I've tried a lot of different things to come up with an answer. My answers must be wrong, but I don't see where I'm making a mistake. Here's one way I've tried to solve the problem:

Let

[itex]u = (1+x^2)^{-1/2}[/itex]

[itex]v = -x^{-1}[/itex]

Then

[itex]u' = -x(1+x^2)^{-3/2}[/itex]

[itex]v' = x^{-2}[/itex]

And so the original problem is equivalent to:

[tex]\int uv' = uv - \int u'v[/tex]

[tex]= -\frac {1}{x (1+x^2)^{1/2}} - \int \frac{(-x)(-x^{-1}) dx}{(1+x^2)^{3/2}}[/tex]

[tex]= -\frac {1}{x (1+x^2)^{1/2}} - \int \frac{dx}{(1+x^2)^{3/2}}[/tex]

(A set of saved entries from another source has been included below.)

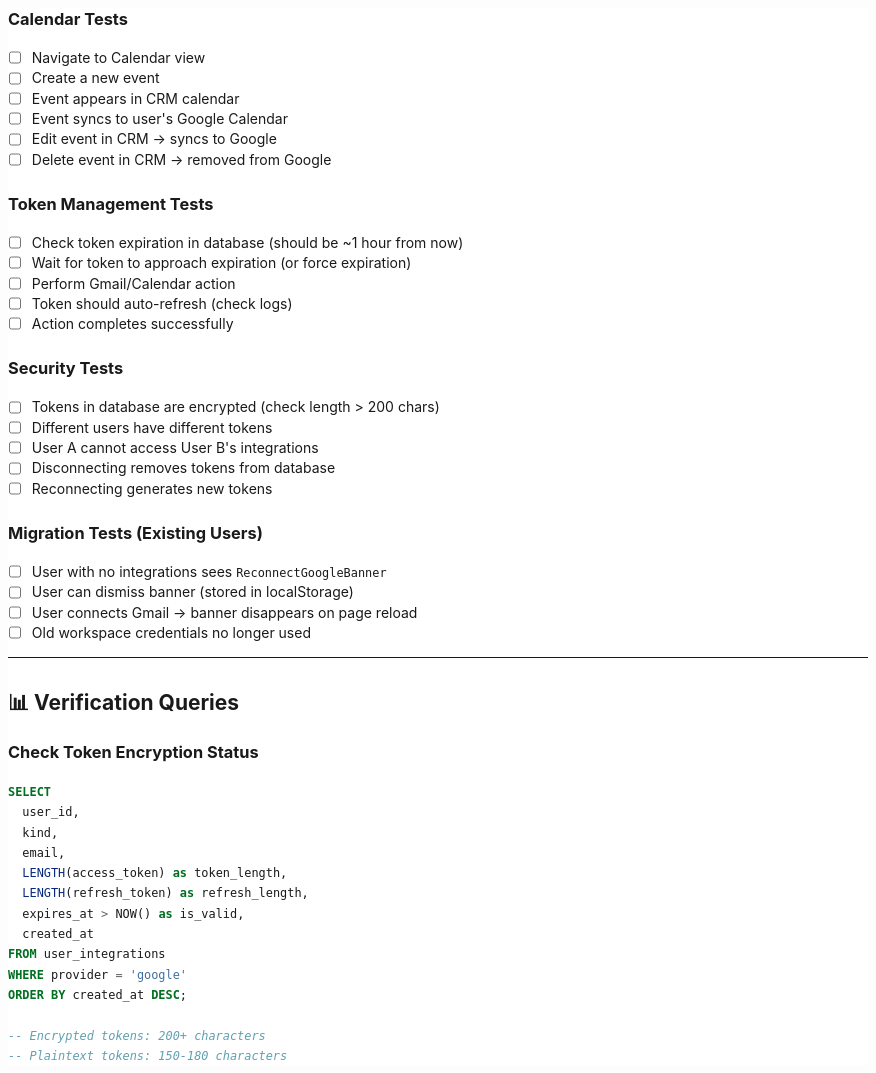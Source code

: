 ### **Calendar Tests**
- [ ] Navigate to Calendar view
- [ ] Create a new event
- [ ] Event appears in CRM calendar
- [ ] Event syncs to user's Google Calendar
- [ ] Edit event in CRM → syncs to Google
- [ ] Delete event in CRM → removed from Google

### **Token Management Tests**
- [ ] Check token expiration in database (should be ~1 hour from now)
- [ ] Wait for token to approach expiration (or force expiration)
- [ ] Perform Gmail/Calendar action
- [ ] Token should auto-refresh (check logs)
- [ ] Action completes successfully

### **Security Tests**
- [ ] Tokens in database are encrypted (check length > 200 chars)
- [ ] Different users have different tokens
- [ ] User A cannot access User B's integrations
- [ ] Disconnecting removes tokens from database
- [ ] Reconnecting generates new tokens

### **Migration Tests (Existing Users)**
- [ ] User with no integrations sees `ReconnectGoogleBanner`
- [ ] User can dismiss banner (stored in localStorage)
- [ ] User connects Gmail → banner disappears on page reload
- [ ] Old workspace credentials no longer used

---

## 📊 Verification Queries

### **Check Token Encryption Status**
```sql
SELECT 
  user_id,
  kind,
  email,
  LENGTH(access_token) as token_length,
  LENGTH(refresh_token) as refresh_length,
  expires_at > NOW() as is_valid,
  created_at
FROM user_integrations
WHERE provider = 'google'
ORDER BY created_at DESC;

-- Encrypted tokens: 200+ characters
-- Plaintext tokens: 150-180 characters
```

... which calls for this trigonometric substitution:

tan y = x

[tex]\frac{dy}{\cos^2 y} = dx[/tex]

So, with that substitution, the original problem is equal to this:

[tex]-\frac {1}{x (1+x^2)^{1/2}} - \int \frac{dy}{\cos^2 y(\frac{1}{\cos^2 y})^{3/2}}[/tex]

[tex]= -\frac {1}{x (1+x^2)^{1/2}} - \int \cos y \; dy[/tex]

which is

[tex]= -\frac {1}{x (1+x^2)^{1/2}} - \sin \arctan x + C[/tex]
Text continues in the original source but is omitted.